I have defended my idea in the following posts:

The Faith of My Conviction: Integrating Medical Tourism into Workers’ Compensation is Possible and is not a Pipe Dream

Clearing the Air: My Defense of Implementing Medical Tourism into Workers’ Compensation

“We’re No. 1!”, NOT! — Why the US Health Care System is Not the Best in the World and Why Implementing Medical Tourism into Workers’ Comp Could Improve Outcomes

Why Medical Tourism for Workers’ Comp is an idea whose time has come

Tell Me Again Why Medical Tourism in Workers’ Comp is a Bad Idea?

Nothing is Impossible

Paralysis by Analysis: Or the Only Thing We Have to Fear Is, Fear Itself

So when people tell me this idea is ridiculous and a non-starter, or that I have no credibility, or some other lame excuse why it won’t be considered, I go back to the points made in these seven articles above, and many others I have written that says it is possible. It’s just our lack of vision that makes it so.

The only things preventing it are the complexities of the health care or workers’ comp systems that are harming the systems, making them more expensive than they should be, people defending the status quo so that entrenched interests continue to game their respective systems to the detriment of the patient bases they service, and to those who would like to change them for the better.

We have seen this in our tax code, our politics, and many other facets of life.

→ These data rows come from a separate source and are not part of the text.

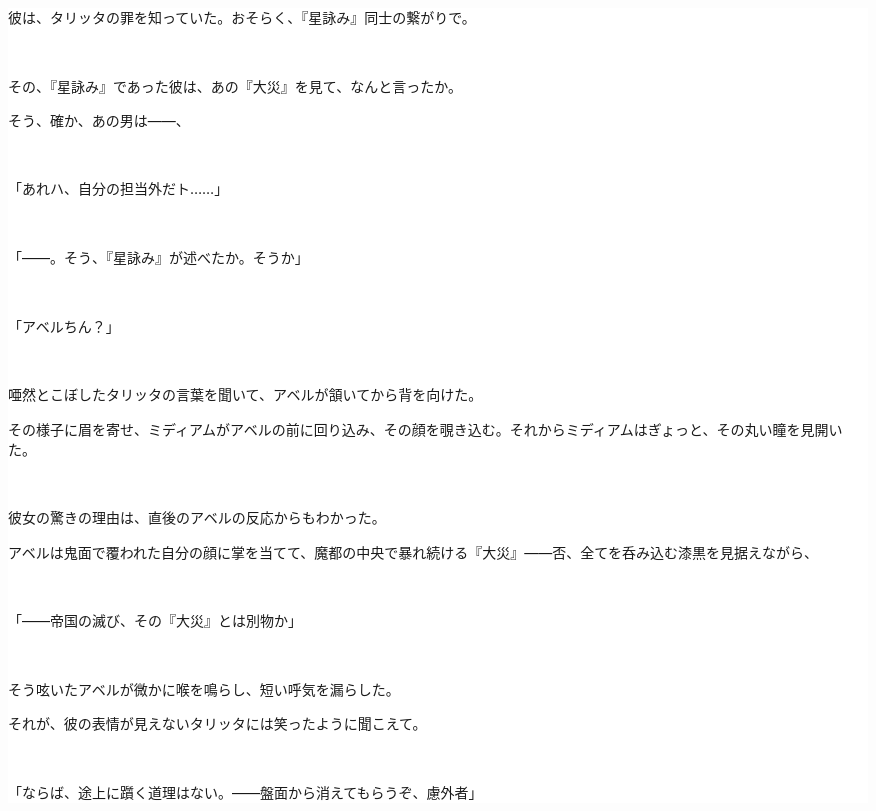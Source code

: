 彼は、タリッタの罪を知っていた。おそらく、『星詠み』同士の繋がりで。

　

その、『星詠み』であった彼は、あの『大災』を見て、なんと言ったか。

そう、確か、あの男は――、

　

「あれハ、自分の担当外だト……」

　

「――。そう、『星詠み』が述べたか。そうか」

　

「アベルちん？」

　

唖然とこぼしたタリッタの言葉を聞いて、アベルが頷いてから背を向けた。

その様子に眉を寄せ、ミディアムがアベルの前に回り込み、その顔を覗き込む。それからミディアムはぎょっと、その丸い瞳を見開いた。

　

彼女の驚きの理由は、直後のアベルの反応からもわかった。

アベルは鬼面で覆われた自分の顔に掌を当てて、魔都の中央で暴れ続ける『大災』――否、全てを呑み込む漆黒を見据えながら、

　

「――帝国の滅び、その『大災』とは別物か」

　

そう呟いたアベルが微かに喉を鳴らし、短い呼気を漏らした。

それが、彼の表情が見えないタリッタには笑ったように聞こえて。

　

「ならば、途上に躓く道理はない。――盤面から消えてもらうぞ、慮外者」

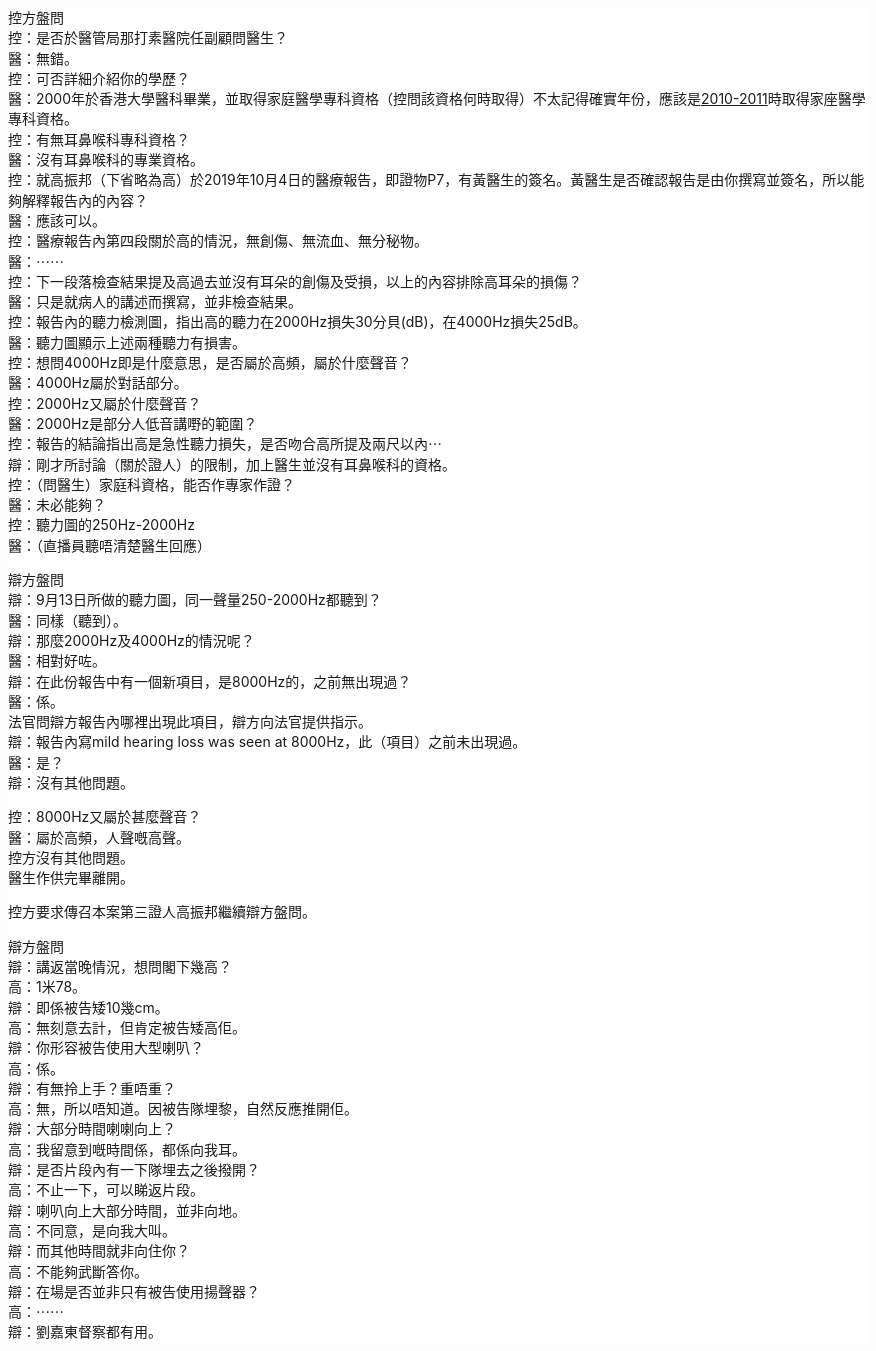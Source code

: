 控方盤問  
控：是否於醫管局那打素醫院任副顧問醫生？  
醫：無錯。  
控：可否詳細介紹你的學歷？  
醫：2000年於香港大學醫科畢業，並取得家庭醫學專科資格（控問該資格何時取得）不太記得確實年份，應該是[2010-2011](tel:2010-2011)時取得家座醫學專科資格。  
控：有無耳鼻喉科專科資格？  
醫：沒有耳鼻喉科的專業資格。  
控：就高振邦（下省略為高）於2019年10月4日的醫療報告，即證物P7，有黃醫生的簽名。黃醫生是否確認報告是由你撰寫並簽名，所以能夠解釋報告內的內容？  
醫：應該可以。  
控：醫療報告內第四段關於高的情況，無創傷、無流血、無分秘物。  
醫：⋯⋯  
控：下一段落檢查結果提及高過去並沒有耳朵的創傷及受損，以上的內容排除高耳朵的損傷？  
醫：只是就病人的講述而撰寫，並非檢查結果。  
控：報告內的聽力檢測圖，指出高的聽力在2000Hz損失30分貝(dB)，在4000Hz損失25dB。  
醫：聽力圖顯示上述兩種聽力有損害。  
控：想問4000Hz即是什麼意思，是否屬於高頻，屬於什麼聲音？  
醫：4000Hz屬於對話部分。  
控：2000Hz又屬於什麼聲音？  
醫：2000Hz是部分人低音講嘢的範圍？  
控：報告的結論指出高是急性聽力損失，是否吻合高所提及兩尺以內⋯  
辯：剛才所討論（關於證人）的限制，加上醫生並沒有耳鼻喉科的資格。  
控：（問醫生）家庭科資格，能否作專家作證？  
醫：未必能夠？  
控：聽力圖的250Hz-2000Hz  
醫：（直播員聽唔清楚醫生回應）  
  
辯方盤問  
辯：9月13日所做的聽力圖，同一聲量250-2000Hz都聽到？  
醫：同樣（聽到）。  
辯：那麼2000Hz及4000Hz的情況呢？  
醫：相對好咗。  
辯：在此份報告中有一個新項目，是8000Hz的，之前無出現過？  
醫：係。  
法官問辯方報告內哪裡出現此項目，辯方向法官提供指示。  
辯：報告內寫mild hearing loss was seen at 8000Hz，此（項目）之前未出現過。  
醫：是？  
辯：沒有其他問題。  
  
控：8000Hz又屬於甚麼聲音？  
醫：屬於高頻，人聲嘅高聲。  
控方沒有其他問題。  
醫生作供完畢離開。  
  
控方要求傳召本案第三證人高振邦繼續辯方盤問。  
  
辯方盤問  
辯：講返當晚情況，想問閣下幾高？  
高：1米78。  
辯：即係被告矮10幾cm。  
高：無刻意去計，但肯定被告矮高佢。  
辯：你形容被告使用大型喇叭？  
高：係。  
辯：有無拎上手？重唔重？  
高：無，所以唔知道。因被告隊埋黎，自然反應推開佢。  
辯：大部分時間喇喇向上？  
高：我留意到嘅時間係，都係向我耳。  
辯：是否片段內有一下隊埋去之後撥開？  
高：不止一下，可以睇返片段。  
辯：喇叭向上大部分時間，並非向地。  
高：不同意，是向我大叫。  
辯：而其他時間就非向住你？  
高：不能夠武斷答你。  
辯：在場是否並非只有被告使用揚聲器？  
高：⋯⋯  
辯：劉嘉東督察都有用。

But it does not have to be that way. We can make things much simpler, but it requires employers, carriers and others to do so. Saying it can’t be done or it is too expensive only makes things worse.

We went to the moon; no one ever said it was too expensive to go, too complex to go, too dangerous to go. We went, and we went many times, but in the end, the naysayers and right-wing penny-pinchers who were really diverting that money into the pockets of the wealthy, shut down our space program, so that now we have to hitch rides on Russian rockets.

That’s what we get for saying it is too complex. That’s why the supercollider is in Europe and not in Texas. We have given up and given in. The world is changing, globalizing. Let’s not blow that too.

In other words, what’s good for the health care goose, should be good for the workers’ comp gander.